In cancer research, data analysis is coming up a lot. This week, UCLA researchers announced a method for using genetic sequences to more accurate tell cancer patients how their cancer is likely to turn out. And Vice president Biden spoke at a national oncology conference about the need for data sharing to crack the code on curing cancer.
Quirky Corner
There’s a new movie out, completely written by artificial intelligence. And, coming soon, is AI songwriting.

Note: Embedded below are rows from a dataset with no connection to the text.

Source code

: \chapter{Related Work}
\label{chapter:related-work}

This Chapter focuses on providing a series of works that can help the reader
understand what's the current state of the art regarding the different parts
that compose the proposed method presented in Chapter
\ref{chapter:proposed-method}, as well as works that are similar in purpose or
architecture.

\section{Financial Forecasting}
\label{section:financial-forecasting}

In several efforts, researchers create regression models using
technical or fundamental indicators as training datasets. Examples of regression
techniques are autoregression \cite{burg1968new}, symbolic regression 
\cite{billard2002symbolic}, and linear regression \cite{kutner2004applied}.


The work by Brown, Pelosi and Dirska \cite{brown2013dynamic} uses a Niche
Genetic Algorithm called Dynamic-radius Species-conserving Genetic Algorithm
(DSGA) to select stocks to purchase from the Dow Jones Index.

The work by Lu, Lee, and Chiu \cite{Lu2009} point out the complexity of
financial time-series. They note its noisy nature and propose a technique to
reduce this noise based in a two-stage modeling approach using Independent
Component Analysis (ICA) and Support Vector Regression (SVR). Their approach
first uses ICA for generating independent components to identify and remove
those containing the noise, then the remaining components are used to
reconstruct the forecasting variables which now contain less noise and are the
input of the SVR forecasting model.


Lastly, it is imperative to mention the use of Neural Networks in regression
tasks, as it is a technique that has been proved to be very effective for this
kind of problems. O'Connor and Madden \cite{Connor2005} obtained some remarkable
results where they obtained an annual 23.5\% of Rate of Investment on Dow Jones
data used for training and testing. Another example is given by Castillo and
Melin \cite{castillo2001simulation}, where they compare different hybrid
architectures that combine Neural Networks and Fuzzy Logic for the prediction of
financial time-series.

Tesla now knows whether an accident is your fault. I bet it’s not long before all cars do. This will be potentially a big change in how the police and insurance companies handle blame in car collisions. So, that 1990’s rust-bucket you have parked in your driveway may break down occasionally, but at least it won’t tattle on you.
What’s happening at Ufora
I was interviewed on the Talk Python podcast about our work on auto-scaling python programs to thousands of cores using Pyfora. The show’s host, Michael Kennedy, asked me some great questions about the technology inside of Pyfora, and some of the work we’re doing now to speed up complex learning algorithms.
Also, we’re excited that as of this week, the fine folks at MLconf will be sharing this newsletter with their audience. Welcome MLconf fans!
Braxton McKee is the technical lead and founder of Ufora, a software company that has built an adaptively distributed, implicitly parallel runtime. Before founding Ufora with backing from Two Sigma Ventures and others, Braxton led the ten-person MBS/ABS Credit Modeling team at Ellington Management Group, a multi-billion dollar mortgage hedge fund. He holds a BS (Mathematics), MS (Mathematics), and M.B.A. from Yale University.